Figure 1.5 – Tracking your sleep

As you can see, all the activities that are measured serve a purpose, such as shopping, keeping an eye on our health, listening to our favorite music (and making playlists that we can share), and last but not least, watching movies and TV shows that we like. In Chapter 9, Handling Data Responsibly, we will talk about how we work with data, what you need to watch out for, and the risks that can happen when we share our own data.

Then, we get unintentional data use unintentionally. We use platforms such as Facebook, Instagram, LinkedIn, and Twitter to share news about our work or even our personal lives. We love that people are reading, liking, and even sharing our messages. Let’s be honest, we get excited when people like something we’ve written.

However, reading the news through different apps on our devices (iPad, tablet, or laptop) to stay up to date on what’s going on in the world is also an unintentional way we use data, especially since the COVID-19 pandemic hit us in 2020.

What does this intentional and unintentional data use mean?
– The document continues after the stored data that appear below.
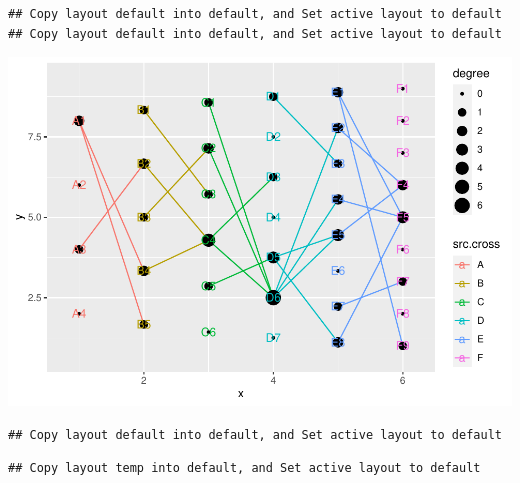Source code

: \documentclass[
]{article}
\newenvironment{Shaded}{\begin{snugshade}}{\end{snugshade}}
\newcommand{\CommentTok}[1]{\textcolor[rgb]{0.56,0.35,0.01}{\textit{#1}}}
\newcommand{\KeywordTok}[1]{\textcolor[rgb]{0.13,0.29,0.53}{\textbf{#1}}}
\newcommand{\NormalTok}[1]{#1}
\newcommand{\OperatorTok}[1]{\textcolor[rgb]{0.81,0.36,0.00}{\textbf{#1}}}
\newcommand{\StringTok}[1]{\textcolor[rgb]{0.31,0.60,0.02}{#1}}
\begin{document}
\begin{Shaded}
\end{Shaded}

\begin{verbatim}
## Copy layout default into default, and Set active layout to default
## Copy layout default into default, and Set active layout to default
\end{verbatim}

\includegraphics{ReadMe1_files/figure-latex/unnamed-chunk-7-2.pdf}

\begin{Shaded}
\end{Shaded}

\begin{verbatim}
## Copy layout default into default, and Set active layout to default
\end{verbatim}

\begin{verbatim}
## Copy layout temp into default, and Set active layout to default
\end{verbatim}
\end{document}
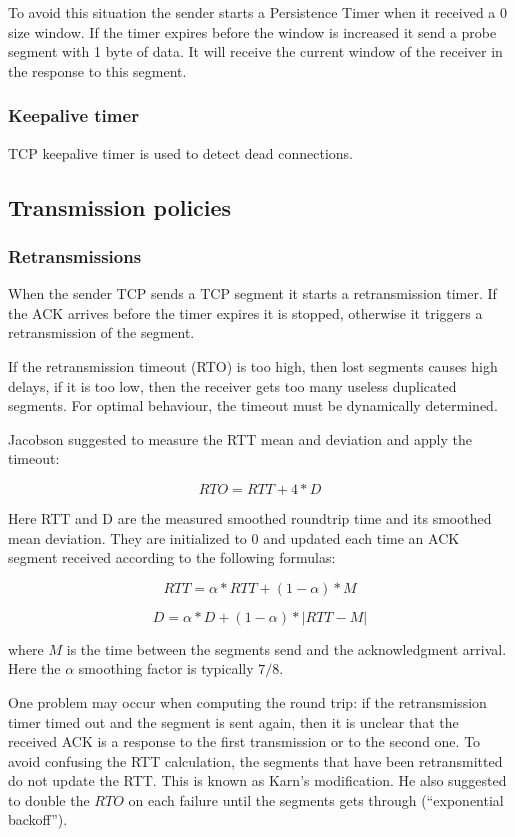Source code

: To avoid this situation the sender starts a Persistence Timer when it received
a 0 size window. If the timer expires before the window is increased it send
a probe segment with 1 byte of data. It will receive the current window of the
receiver in the response to this segment.

\subsubsection*{Keepalive timer}

TCP keepalive timer is used to detect dead connections.

\subsection{Transmission policies}

\subsubsection*{Retransmissions}


When the sender TCP sends a TCP segment it starts a
retransmission timer.
If the ACK arrives before the timer expires it is stopped,
otherwise it triggers a retransmission of the segment.

If the retransmission timeout (RTO) is too high, then lost segments
causes high delays, if it is too low, then the receiver gets
too many useless duplicated segments. For optimal behaviour, the
timeout must be dynamically determined.

Jacobson suggested to measure the RTT mean and deviation
and apply the timeout:

$$ RTO = RTT + 4 * D $$

Here RTT and D are the measured smoothed roundtrip time and its
smoothed mean deviation. They are initialized to 0 and updated each time an
ACK segment received according to the following formulas:

$$ RTT = \alpha*RTT + (1-\alpha) * M $$

$$ D = \alpha*D + (1-\alpha)*|RTT-M| $$

where $M$ is the time between the segments send and the acknowledgment
arrival. Here the $\alpha$ smoothing factor is typically $7/8$.

One problem may occur when computing the round trip: if the
retransmission timer timed out and the segment is sent again,
then it is unclear that the received ACK is a response to the
first transmission or to the second one. To avoid confusing the
RTT calculation, the segments that have been retransmitted
do not update the RTT. This is known as Karn's modification.
He also suggested to double the $RTO$ on each failure until the
segments gets through (``exponential backoff'').

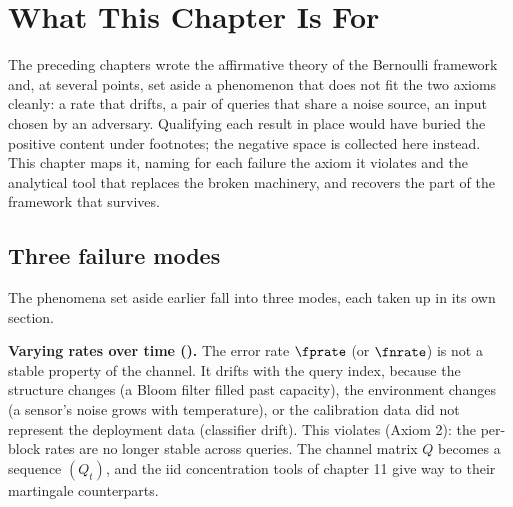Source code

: %

\section{What This Chapter Is For}
\label{sec:what-this-chapter-is-for}

The preceding chapters wrote the affirmative theory of the Bernoulli
framework and, at several points, set aside a phenomenon that does not
fit the two axioms cleanly: a rate that drifts, a pair of queries that
share a noise source, an input chosen by an adversary. Qualifying each
result in place would have buried the positive content under footnotes;
the negative space is collected here instead. This chapter maps it,
naming for each failure the axiom it violates and the analytical tool
that replaces the broken machinery, and 
recovers the part of the framework that survives.

\subsection*{Three failure modes}

The phenomena set aside earlier fall into three modes, each taken up in
its own section.

\textbf{Varying rates over time ().} The error
rate $\fprate$ (or $\fnrate$) is not a stable property of the channel. It
drifts with the query index, because the structure changes (a Bloom
filter filled past capacity), the environment changes (a sensor's noise
grows with temperature), or the calibration data did not represent the
deployment data (classifier drift). This violates
 (Axiom 2): the per-block rates are no longer
stable across queries. The channel matrix $Q$ becomes a sequence $(Q_t)$,
and the iid concentration tools of chapter 11 give way to their
martingale counterparts.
And how does it pertain to data literacy? Is data literacy the same for everyone? Well to be honest that depends what your role is within the Data and Analytics field of work. For a data analyst it would mean understanding the data related to a certain process, or transactional system, the tools that an organization uses and so on. For a data scientist, it would mean understanding the algorithms and data that is needed to create their models. For a marketing professional or a company that wants to grow, it is again different. The marketeer needs to understand how to read the created information from the data used from the website, social media platforms, and so on. But for someone who wants to take a vacation in Spain, the information they need is completely different. So, it depends on the role, the position that you are in when it comes to the understanding and level of Data Literacy.
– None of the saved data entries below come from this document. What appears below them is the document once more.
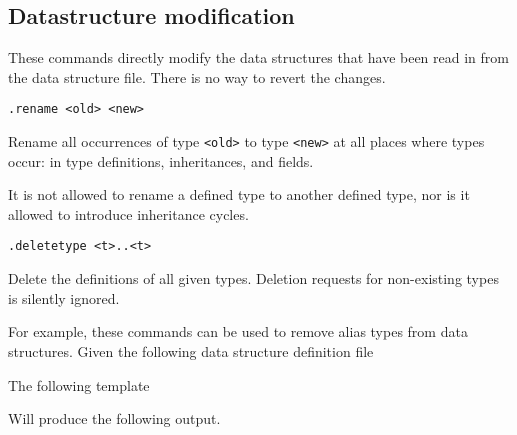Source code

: \subsection{Datastructure modification}
These commands directly modify the data structures that have been
read in from the data structure file. There is no way to revert the
changes.
\begin{verbatim}
.rename <old> <new>
\end{verbatim}
\begin{desc}
Rename all occurrences of type \verb'<old>' to type \verb'<new>' at
all places where types occur: in type definitions, inheritances,
and fields.

It is not allowed to rename a defined type to another defined type,
nor is it allowed to introduce inheritance cycles.
\end{desc}
\begin{verbatim}
.deletetype <t>..<t>
\end{verbatim}
\begin{desc}
Delete the definitions of all given types. Deletion requests for
non-existing types is silently ignored.
\end{desc}
For example, these commands can be used to remove alias types from
data structures. Given the following data structure definition file
\begin{showfile}

\end{showfile}
The following template
\begin{showfile}

\end{showfile}
Will produce the following output.
\begin{showfile}

\end{showfile}
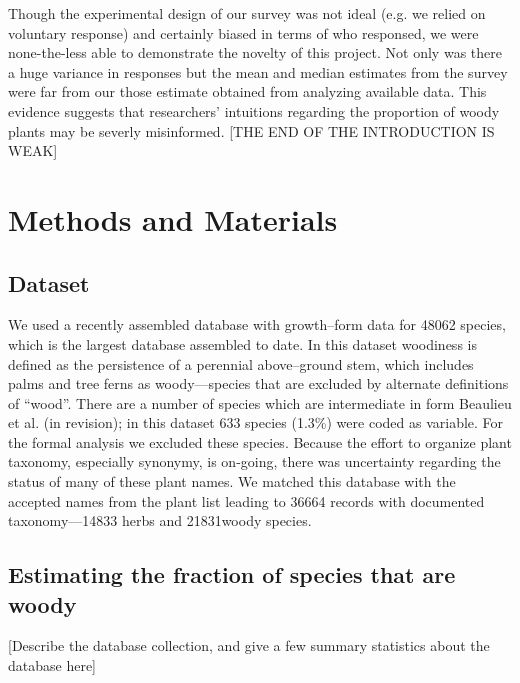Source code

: \documentclass[12pt]{article}
\begin{document}
Though the experimental design of our survey was not ideal (e.g. we relied on voluntary response) and certainly biased in terms of who responsed, we were none-the-less able to demonstrate the novelty of this project. Not only was there a huge variance in responses but the mean and median estimates from the survey were far from our those estimate obtained from analyzing available data. This evidence suggests that researchers' intuitions regarding the proportion of woody plants may be severly misinformed. [THE END OF THE INTRODUCTION IS WEAK]

\section{Methods and Materials}

\subsection{Dataset}

We used a recently assembled database with growth--form data for 48062 species, which is the largest database assembled to date.  In this dataset woodiness is defined as the persistence of a perennial above--ground stem, which includes palms and tree ferns as woody---species that are excluded by alternate definitions of ``wood''.  There are a number of species which are intermediate in form Beaulieu et al. (in revision); in this dataset 633 species (1.3\%) were coded as variable.  For the formal analysis we excluded these species.  Because the effort to organize plant taxonomy, especially synonymy, is on-going, there was uncertainty regarding the status of many of these plant names.  We matched this database with the accepted names from the plant list leading to 36664 records with documented taxonomy---14833 herbs and 21831woody species.  


\subsection{Estimating the fraction of species that are woody}


[Describe the database collection, and give a few summary statistics
about the database here]
\end{document}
An introduction to data literacy

So what is data literacy, and what does it mean to know how to use data? If we type data literacy into Google’s search box, we will get a lot of results.

Figure 1.6 – Google search for data literacy

We and others think that the definition of data literacy is: The ability to work with, analyze & argue with data…

From our point of view, we’d like to add that it means how a person uses data and understands the world around him (or her). It’s also a matter of behavior, that people can work with data not because they must, but because they want to!

In his article The Art of Questioning, Kevin Hanegan explains the vital role questions play in data literacy:

“Asking the right questions of your data and knowing what you want to find is a key part of getting insights from your data that lead to specific actions.”

Data isn’t just black and white; you can do a lot with it. So, two people who look at the same data can come to very different conclusions. This is because a lot depends on the problem you’re trying to solve and how you go about solving it. This is where communication comes in as a key soft skill. For that decision-making process, we need both technical skills (hard skills) and soft skills such as collaboration, organizational sensitivity, communication, and so on.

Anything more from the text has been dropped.